Updated on Monday November 6, 2023

portrait of Adrian Murphy

Adrian Murphy

Europeana Collections Manager , Europeana Foundation

Digital storytelling on the Europeana blog: giving physical exhibitions a digital legacy

This year, the Europeana website blog has increasingly shared stories from physical exhibitions across Europe. We hear about the experiences of organisations who have published on Europeana's blog and its role in bringing their content to wider audiences.

Photograph of an exhibition with multiple jars on shelves
Title:
Marttaliiton näyttely Viipurissa
Date:
1930
Institution:
Finnish Heritage Agency
Country:
Finland

For many years, the Europeana website blog has played a key role in Europeana’s digital storytelling, showcasing and highlighting digitised cultural heritage collections found on Europeana and beyond. Over the past months, the blog has increasingly shared posts relating to exhibitions in museums, libraries, galleries and archives across Europe. 

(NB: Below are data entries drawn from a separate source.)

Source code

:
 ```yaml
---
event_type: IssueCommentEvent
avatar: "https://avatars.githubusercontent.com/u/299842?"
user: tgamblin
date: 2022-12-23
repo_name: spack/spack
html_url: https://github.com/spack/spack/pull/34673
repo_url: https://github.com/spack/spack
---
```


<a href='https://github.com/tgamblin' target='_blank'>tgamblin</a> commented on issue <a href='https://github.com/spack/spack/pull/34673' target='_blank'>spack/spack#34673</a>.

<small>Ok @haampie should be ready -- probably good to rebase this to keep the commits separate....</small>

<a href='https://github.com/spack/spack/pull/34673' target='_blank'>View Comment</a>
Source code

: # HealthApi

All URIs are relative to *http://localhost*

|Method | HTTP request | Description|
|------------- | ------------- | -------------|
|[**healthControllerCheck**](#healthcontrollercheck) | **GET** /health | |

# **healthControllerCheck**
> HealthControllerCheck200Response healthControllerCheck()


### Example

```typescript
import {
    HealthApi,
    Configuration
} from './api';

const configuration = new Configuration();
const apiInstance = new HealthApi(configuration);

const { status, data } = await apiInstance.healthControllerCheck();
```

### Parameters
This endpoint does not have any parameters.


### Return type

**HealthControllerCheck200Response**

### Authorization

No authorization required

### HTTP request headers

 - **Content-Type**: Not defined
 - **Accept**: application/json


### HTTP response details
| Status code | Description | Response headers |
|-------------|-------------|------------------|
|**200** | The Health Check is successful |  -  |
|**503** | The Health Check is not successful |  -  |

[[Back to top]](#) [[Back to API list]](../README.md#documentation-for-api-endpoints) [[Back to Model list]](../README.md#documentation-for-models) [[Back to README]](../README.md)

For example, Angelica Ruckstuhl from the Jewish Museum in Stockholm (Judiska museet) wrote about their display relating to Salomon Rosenbaum & Jewish life in Sundvall. For Black History Month 2021, Dr Susan Hazan wrote about Wifredo Lam (whose artworks are featured in an exhibition at The Israel Museum, Jerusalem) and Eva de la Fuente Pedersen from Statens Museum for Kunst wrote about three 17th century portraits of a Congolese emissary and his servants. Eva Lena Karlsson of Nationalmuseum Sweden wrote about Migrants, related to an exhibition of the Swedish National Portrait Gallery at Gripsholm Castle. And finally, Nicola Scott from the Scottish Maritime Museum has written about an exhibition called Into the Maelstrom: The Scottish Kayak Expedition to North West Norway 1980, celebrating the 40th anniversary of Scotland’s first formal sea kayaking expedition. 

How has bringing the exhibitions online in this way supported the aims of these museums? 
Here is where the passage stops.